Your objective:
Say, as a bare number, how many lines of the listing contain "passed".

----- Dataset extract

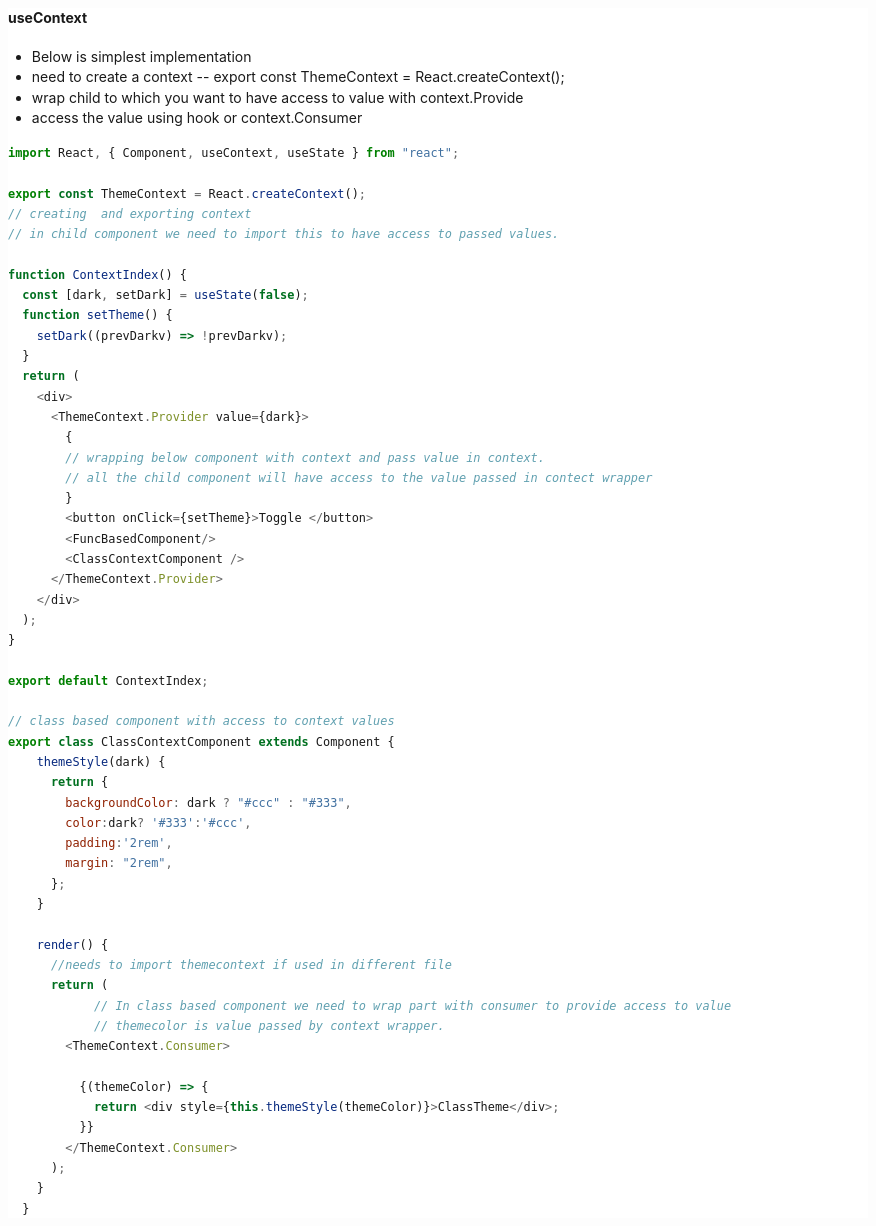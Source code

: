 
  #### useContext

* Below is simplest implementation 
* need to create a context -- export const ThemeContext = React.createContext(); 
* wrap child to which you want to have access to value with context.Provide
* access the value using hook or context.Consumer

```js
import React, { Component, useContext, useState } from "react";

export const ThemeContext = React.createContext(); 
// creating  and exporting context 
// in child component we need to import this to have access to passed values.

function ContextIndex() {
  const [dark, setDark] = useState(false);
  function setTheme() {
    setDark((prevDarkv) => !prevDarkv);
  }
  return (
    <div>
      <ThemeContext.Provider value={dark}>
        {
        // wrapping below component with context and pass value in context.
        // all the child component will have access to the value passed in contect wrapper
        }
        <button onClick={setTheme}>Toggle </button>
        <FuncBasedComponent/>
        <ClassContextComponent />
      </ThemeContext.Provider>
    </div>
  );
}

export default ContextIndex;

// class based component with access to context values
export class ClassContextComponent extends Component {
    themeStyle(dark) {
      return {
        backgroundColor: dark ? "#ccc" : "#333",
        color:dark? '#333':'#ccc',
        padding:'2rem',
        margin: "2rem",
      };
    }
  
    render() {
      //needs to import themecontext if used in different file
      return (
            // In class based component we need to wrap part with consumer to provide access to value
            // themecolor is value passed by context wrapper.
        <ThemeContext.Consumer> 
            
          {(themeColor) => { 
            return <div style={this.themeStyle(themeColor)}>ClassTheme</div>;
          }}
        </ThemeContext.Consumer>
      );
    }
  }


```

----------

Written solution:
3